Volumen-Aufschlüsselung der gesamten Codebase über Presentation-, Control-, Execution-Core- und Utility-Layer, der Execution-Core (8.228 LOC) dominiert visuell als größter Block, die Utility-Schicht zeigt die Modularität in 11 kleinen Helper-Modulen.

Das Ergebnis

• 17.461 LOC Production-Python in 25 sauber modularisierten Files, klare Layer-Trennung, keine zirkulären Imports, jede Stage standalone lauffähig.
• 260+ pytest-Tests mit GitHub-Actions-CI auf jedem Push, Migrations-Bugs, IPC-Race-Conditions und Suppression-Logik werden vor dem Deploy abgefangen.
• Cross-Process Crash-Bridge, kein Crash geht verloren, selbst bei Subprocess-Tod vor dem eigenen Crash-Handler.

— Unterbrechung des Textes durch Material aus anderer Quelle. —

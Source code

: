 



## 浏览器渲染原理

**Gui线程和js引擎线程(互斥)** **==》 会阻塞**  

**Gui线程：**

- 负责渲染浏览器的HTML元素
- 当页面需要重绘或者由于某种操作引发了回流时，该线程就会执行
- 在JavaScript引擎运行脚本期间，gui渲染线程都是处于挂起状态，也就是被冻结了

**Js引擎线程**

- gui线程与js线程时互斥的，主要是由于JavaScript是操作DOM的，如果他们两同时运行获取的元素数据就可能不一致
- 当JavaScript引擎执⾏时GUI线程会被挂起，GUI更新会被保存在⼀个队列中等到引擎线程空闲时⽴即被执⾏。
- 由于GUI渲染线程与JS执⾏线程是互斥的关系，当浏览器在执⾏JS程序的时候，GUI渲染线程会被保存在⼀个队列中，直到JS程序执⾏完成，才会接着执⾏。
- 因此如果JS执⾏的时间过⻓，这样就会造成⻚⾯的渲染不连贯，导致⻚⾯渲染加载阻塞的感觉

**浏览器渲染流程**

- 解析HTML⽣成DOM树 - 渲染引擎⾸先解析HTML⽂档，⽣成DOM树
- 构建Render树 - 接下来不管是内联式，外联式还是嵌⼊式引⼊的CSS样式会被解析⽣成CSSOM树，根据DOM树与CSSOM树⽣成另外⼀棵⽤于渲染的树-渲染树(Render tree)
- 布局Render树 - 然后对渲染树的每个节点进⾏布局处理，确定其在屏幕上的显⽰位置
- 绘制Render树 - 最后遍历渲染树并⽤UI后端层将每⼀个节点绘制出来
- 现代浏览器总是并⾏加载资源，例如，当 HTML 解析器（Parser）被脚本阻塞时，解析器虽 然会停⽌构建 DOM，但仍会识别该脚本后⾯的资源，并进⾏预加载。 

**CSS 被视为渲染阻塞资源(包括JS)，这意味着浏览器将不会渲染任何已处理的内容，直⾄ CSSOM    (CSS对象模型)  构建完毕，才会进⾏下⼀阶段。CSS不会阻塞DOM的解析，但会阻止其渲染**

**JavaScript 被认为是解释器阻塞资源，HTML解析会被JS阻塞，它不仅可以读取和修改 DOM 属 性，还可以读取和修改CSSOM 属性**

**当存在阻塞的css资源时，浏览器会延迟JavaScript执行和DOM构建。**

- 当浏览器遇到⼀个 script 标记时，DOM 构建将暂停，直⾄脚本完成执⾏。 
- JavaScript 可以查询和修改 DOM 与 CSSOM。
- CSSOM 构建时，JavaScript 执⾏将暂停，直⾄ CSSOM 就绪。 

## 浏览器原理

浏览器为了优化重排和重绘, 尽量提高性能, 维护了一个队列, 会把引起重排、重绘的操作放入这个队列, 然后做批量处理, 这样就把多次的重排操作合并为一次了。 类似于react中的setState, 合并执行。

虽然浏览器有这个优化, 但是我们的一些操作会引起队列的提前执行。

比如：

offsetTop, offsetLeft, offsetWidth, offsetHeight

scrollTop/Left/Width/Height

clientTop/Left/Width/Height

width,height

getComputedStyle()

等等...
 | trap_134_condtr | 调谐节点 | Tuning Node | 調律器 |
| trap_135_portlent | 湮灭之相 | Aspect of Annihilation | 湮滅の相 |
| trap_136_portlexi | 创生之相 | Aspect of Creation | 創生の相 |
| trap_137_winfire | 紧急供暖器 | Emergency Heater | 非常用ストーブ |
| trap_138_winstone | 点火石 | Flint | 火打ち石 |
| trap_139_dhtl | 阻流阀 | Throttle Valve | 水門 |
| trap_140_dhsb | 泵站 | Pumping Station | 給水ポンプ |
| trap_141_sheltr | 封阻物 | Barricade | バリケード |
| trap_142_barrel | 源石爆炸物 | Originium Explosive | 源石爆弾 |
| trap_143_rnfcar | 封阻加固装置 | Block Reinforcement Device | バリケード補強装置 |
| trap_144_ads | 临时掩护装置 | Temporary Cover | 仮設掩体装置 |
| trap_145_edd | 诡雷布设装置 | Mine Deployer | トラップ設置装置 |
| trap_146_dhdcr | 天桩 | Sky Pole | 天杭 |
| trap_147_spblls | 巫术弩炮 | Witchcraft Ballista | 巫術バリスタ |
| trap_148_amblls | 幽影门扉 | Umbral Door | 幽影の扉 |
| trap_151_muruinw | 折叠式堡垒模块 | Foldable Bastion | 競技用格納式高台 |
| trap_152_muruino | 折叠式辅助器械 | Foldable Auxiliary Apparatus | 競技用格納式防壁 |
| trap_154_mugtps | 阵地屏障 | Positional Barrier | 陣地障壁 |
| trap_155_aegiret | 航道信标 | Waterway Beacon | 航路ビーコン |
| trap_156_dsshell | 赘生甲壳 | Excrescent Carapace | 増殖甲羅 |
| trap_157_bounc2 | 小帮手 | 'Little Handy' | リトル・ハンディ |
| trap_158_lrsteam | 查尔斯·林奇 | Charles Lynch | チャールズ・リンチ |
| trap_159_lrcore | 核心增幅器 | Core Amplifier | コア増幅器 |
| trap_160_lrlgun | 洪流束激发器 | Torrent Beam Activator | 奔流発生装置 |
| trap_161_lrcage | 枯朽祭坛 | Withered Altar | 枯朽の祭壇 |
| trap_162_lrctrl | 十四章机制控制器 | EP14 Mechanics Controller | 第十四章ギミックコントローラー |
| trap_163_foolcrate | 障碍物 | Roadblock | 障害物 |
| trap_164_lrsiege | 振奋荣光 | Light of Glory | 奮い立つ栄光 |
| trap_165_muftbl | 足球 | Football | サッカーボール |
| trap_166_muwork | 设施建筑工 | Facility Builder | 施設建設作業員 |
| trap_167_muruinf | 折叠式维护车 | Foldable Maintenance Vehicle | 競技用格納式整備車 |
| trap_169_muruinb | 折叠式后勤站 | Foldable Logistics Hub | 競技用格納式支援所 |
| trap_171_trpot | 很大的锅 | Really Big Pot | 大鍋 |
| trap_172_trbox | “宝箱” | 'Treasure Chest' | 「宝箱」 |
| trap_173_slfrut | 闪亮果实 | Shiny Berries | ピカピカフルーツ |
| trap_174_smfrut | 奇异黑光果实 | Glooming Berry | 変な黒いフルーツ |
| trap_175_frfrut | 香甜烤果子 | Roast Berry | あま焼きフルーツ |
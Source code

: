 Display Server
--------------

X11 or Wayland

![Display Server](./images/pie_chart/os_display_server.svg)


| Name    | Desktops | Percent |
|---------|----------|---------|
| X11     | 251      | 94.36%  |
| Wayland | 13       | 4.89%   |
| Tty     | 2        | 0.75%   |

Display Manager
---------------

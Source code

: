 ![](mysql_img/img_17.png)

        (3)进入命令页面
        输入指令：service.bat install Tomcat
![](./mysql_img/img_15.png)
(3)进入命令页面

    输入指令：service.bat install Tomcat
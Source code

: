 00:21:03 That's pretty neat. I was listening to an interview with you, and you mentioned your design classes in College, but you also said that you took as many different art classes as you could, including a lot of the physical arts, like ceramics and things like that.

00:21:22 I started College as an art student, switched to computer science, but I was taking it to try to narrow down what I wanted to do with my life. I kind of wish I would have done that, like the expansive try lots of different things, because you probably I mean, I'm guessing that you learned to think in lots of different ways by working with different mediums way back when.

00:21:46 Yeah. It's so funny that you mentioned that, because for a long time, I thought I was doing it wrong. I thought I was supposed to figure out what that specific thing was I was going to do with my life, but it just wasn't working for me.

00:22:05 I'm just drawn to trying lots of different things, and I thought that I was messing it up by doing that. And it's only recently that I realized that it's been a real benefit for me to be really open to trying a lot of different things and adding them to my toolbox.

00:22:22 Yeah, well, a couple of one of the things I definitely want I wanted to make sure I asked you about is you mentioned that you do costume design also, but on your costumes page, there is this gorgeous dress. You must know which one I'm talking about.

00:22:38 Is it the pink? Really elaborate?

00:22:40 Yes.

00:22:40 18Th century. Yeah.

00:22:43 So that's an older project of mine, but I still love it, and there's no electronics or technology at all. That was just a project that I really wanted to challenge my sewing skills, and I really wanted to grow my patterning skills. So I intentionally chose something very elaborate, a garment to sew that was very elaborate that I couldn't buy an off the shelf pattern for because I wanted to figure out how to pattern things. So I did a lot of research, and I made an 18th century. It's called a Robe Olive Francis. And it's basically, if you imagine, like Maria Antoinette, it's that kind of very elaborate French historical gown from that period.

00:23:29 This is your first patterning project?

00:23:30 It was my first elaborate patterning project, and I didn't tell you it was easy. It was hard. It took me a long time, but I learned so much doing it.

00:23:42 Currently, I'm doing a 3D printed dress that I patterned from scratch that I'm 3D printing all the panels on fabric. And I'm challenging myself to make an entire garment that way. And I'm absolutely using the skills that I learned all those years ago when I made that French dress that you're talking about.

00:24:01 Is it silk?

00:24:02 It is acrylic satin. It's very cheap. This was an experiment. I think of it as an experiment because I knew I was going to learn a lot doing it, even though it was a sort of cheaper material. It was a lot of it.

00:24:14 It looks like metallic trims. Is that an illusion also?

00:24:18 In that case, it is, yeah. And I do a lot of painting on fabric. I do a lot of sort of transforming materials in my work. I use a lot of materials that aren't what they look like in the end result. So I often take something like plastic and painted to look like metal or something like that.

• Race-safe Coordination zwischen N parallelen Browser-Workern auf Windows, keine Port-Kollisionen, keine Profil-Locks, keine Zombie-Prozesse beim Shutdown.
• Vollständige Operator-UX über Streamlit, der Endkunde schaltet Services per Klick, sieht Live-Status und Live-Logs, ohne CLI je gesehen zu haben.
• Modular erweiterbar, neue Workflow-Typen sind ein neues Modul gegen die existierende Coordination- und Reporting-Infrastruktur, ohne Eingriff in den Core.